··· Records provided ···
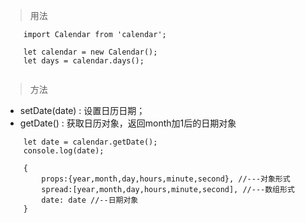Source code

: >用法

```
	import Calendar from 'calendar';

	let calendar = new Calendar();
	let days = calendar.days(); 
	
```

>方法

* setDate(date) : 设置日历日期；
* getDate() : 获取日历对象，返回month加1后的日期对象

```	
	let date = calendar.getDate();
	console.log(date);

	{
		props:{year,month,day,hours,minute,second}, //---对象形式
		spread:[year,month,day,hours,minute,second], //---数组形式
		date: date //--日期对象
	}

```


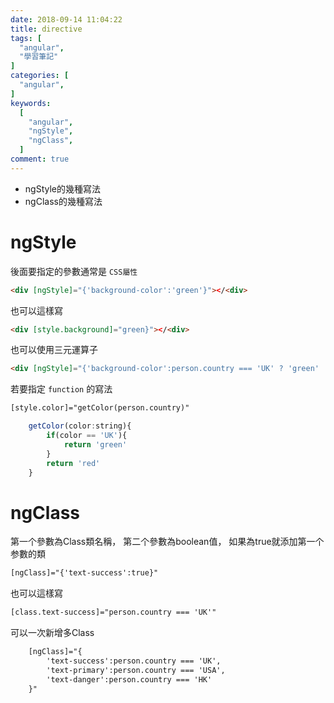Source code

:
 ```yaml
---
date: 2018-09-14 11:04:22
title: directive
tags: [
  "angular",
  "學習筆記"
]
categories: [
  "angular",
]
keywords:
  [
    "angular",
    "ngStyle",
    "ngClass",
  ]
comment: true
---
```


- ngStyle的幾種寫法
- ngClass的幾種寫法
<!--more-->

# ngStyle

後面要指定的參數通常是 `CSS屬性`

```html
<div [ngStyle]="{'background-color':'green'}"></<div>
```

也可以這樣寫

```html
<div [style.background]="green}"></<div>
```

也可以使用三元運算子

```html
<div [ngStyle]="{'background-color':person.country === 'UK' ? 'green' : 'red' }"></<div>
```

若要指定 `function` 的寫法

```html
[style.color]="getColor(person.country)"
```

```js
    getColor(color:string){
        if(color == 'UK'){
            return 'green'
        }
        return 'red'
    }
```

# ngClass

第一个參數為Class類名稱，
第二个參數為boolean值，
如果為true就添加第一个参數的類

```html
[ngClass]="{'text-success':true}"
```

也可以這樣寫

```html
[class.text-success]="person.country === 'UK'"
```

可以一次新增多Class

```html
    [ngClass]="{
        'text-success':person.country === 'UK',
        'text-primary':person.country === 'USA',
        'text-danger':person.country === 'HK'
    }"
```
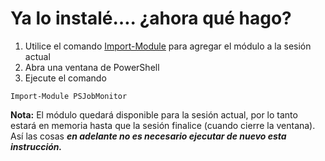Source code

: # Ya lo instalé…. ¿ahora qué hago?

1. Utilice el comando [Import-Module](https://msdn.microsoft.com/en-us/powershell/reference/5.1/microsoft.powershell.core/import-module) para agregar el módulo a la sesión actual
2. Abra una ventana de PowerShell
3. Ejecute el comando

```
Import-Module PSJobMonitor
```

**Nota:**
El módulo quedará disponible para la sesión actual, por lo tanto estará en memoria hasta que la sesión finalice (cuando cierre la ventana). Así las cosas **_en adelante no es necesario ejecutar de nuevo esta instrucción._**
···
» Problem to solve: Please give the count of lines above with "hours", nothing else.

» Solution: 2